Yes, Nokogiri is a versatile library that can parse both XML and HTML documents. It is written in Ruby and provides an easy-to-use interface for parsing, querying, and manipulating XML and HTML content. Nokogiri leverages the libxml2 library under the hood, which is a powerful XML parser that ensures speed and compliance with a wide range of XML standards.
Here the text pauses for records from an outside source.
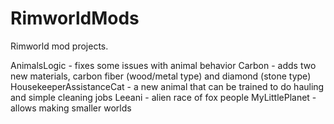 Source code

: # RimworldMods
Rimworld mod projects.

AnimalsLogic - fixes some issues with animal behavior
Carbon - adds two new materials, carbon fiber (wood/metal type) and diamond (stone type)
HousekeeperAssistanceCat - a new animal that can be trained to do hauling and simple cleaning jobs
Leeani - alien race of fox people
MyLittlePlanet - allows making smaller worlds
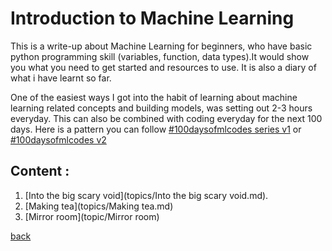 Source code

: # Introduction to Machine Learning
This is a write-up about Machine Learning for beginners, who have basic python programming skill (variables, function, data types).It would show you what you need to get started and resources to use. It is also a diary of what i have learnt so far. 

One of the easiest ways I got into the habit of learning about machine learning related concepts and building models, was setting out 2-3 hours everyday. This can also be combined with coding everyday for the next 100 days. Here is a pattern you can follow [#100daysofmlcodes series v1](log/LOG.md) or [#100daysofmlcodes v2](log/LOG2.md)

## Content :
1. [Into the big scary void](topics/Into the big scary void.md).
2. [Making tea](topics/Making tea.md)
3. [Mirror room](topic/Mirror room)

[back](README.MD)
Here's how you can use Nokogiri to parse an XML document in Ruby:
require 'nokogiri'
require 'open-uri'
# Sample XML content
xml_content = <<-XML
<?xml version="1.0" encoding="UTF-8"?>
<root>
<element attribute="value">Content</element>
</root>
XML
# Parse the XML content with Nokogiri
doc = Nokogiri::XML(xml_content)
# Access elements using XPath or CSS selectors
element = doc.xpath('//element').first
puts element.text # => Content
# You can also access attributes
puts element['attribute'] # => value
Similarly, you can parse an HTML document using Nokogiri as follows:
require 'nokogiri'
require 'open-uri'
# Sample HTML content
html_content = <<-HTML
<!DOCTYPE html>
<html>
<head>
<title>Sample Page</title>
</head>
<body>
<h1>Hello, Nokogiri!</h1>
<p class="description">This is a sample paragraph.</p>
</body>
</html>
HTML
# Parse the HTML content with Nokogiri
doc = Nokogiri::HTML(html_content)
# Access elements using XPath or CSS selectors
heading = doc.css('h1').first
puts heading.text # => Hello, Nokogiri!
# Get the class attribute of the paragraph
paragraph = doc.css('p.description').first
puts paragraph['class'] # => description
Nokogiri's ability to parse both XML and HTML with a consistent API makes it a popular choice for web scraping and data extraction tasks in Ruby. The library's comprehensive documentation provides detailed information on how to handle various parsing and querying scenarios.